» Information supplied:
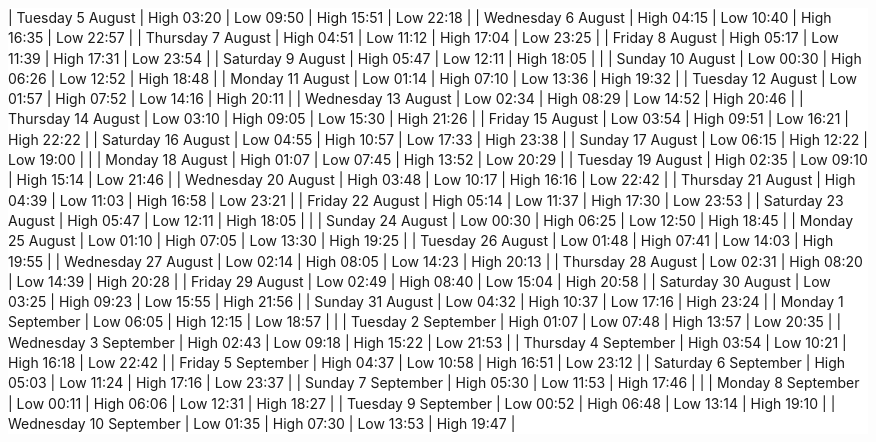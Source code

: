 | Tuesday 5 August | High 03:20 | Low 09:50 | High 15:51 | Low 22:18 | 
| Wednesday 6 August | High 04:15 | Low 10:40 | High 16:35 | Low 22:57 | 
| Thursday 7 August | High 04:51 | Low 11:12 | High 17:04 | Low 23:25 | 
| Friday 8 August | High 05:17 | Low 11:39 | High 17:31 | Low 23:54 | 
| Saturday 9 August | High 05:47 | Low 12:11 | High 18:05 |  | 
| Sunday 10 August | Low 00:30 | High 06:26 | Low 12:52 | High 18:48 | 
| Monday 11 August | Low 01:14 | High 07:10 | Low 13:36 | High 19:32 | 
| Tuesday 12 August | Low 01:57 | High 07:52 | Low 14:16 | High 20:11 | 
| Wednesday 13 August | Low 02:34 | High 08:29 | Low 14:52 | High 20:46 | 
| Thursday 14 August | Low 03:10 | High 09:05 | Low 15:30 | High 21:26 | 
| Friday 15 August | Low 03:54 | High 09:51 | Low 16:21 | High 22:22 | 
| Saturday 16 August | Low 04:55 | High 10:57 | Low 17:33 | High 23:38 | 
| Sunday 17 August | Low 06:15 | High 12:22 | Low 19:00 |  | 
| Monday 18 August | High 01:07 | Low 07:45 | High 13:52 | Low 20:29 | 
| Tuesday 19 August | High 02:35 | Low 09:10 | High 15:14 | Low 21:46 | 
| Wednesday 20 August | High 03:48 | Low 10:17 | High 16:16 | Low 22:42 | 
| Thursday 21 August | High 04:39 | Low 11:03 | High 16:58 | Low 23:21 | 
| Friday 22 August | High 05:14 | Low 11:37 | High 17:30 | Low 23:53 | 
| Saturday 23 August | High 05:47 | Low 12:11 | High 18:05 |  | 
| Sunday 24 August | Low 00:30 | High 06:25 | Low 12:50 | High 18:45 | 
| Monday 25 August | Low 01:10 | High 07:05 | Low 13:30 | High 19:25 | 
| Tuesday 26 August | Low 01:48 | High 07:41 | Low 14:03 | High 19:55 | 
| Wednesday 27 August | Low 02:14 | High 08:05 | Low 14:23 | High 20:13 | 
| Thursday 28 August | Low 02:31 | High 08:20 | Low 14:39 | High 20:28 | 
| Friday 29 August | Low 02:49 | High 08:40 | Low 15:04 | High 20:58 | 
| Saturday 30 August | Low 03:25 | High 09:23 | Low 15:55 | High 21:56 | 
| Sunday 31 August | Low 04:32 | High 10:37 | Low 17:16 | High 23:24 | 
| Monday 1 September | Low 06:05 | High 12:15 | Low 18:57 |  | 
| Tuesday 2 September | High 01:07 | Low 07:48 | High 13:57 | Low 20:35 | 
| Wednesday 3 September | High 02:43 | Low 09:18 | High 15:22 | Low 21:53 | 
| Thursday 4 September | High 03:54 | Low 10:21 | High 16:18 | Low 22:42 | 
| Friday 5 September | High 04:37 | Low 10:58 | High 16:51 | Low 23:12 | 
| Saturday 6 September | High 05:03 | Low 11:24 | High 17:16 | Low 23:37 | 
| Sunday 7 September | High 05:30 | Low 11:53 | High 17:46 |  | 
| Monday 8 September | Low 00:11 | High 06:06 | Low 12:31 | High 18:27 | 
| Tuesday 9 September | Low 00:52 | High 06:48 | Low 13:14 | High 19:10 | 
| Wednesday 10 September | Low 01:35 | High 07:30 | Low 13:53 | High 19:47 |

» Assignment:
Would you filter the entries above and keep each line that has the word "Tuesday"?

» Answer to this task:
: | Tuesday 5 August | High 03:20 | Low 09:50 | High 15:51 | Low 22:18 | 
| Tuesday 12 August | Low 01:57 | High 07:52 | Low 14:16 | High 20:11 | 
| Tuesday 19 August | High 02:35 | Low 09:10 | High 15:14 | Low 21:46 | 
| Tuesday 26 August | Low 01:48 | High 07:41 | Low 14:03 | High 19:55 | 
| Tuesday 2 September | High 01:07 | Low 07:48 | High 13:57 | Low 20:35 | 
| Tuesday 9 September | Low 00:52 | High 06:48 | Low 13:14 | High 19:10 | 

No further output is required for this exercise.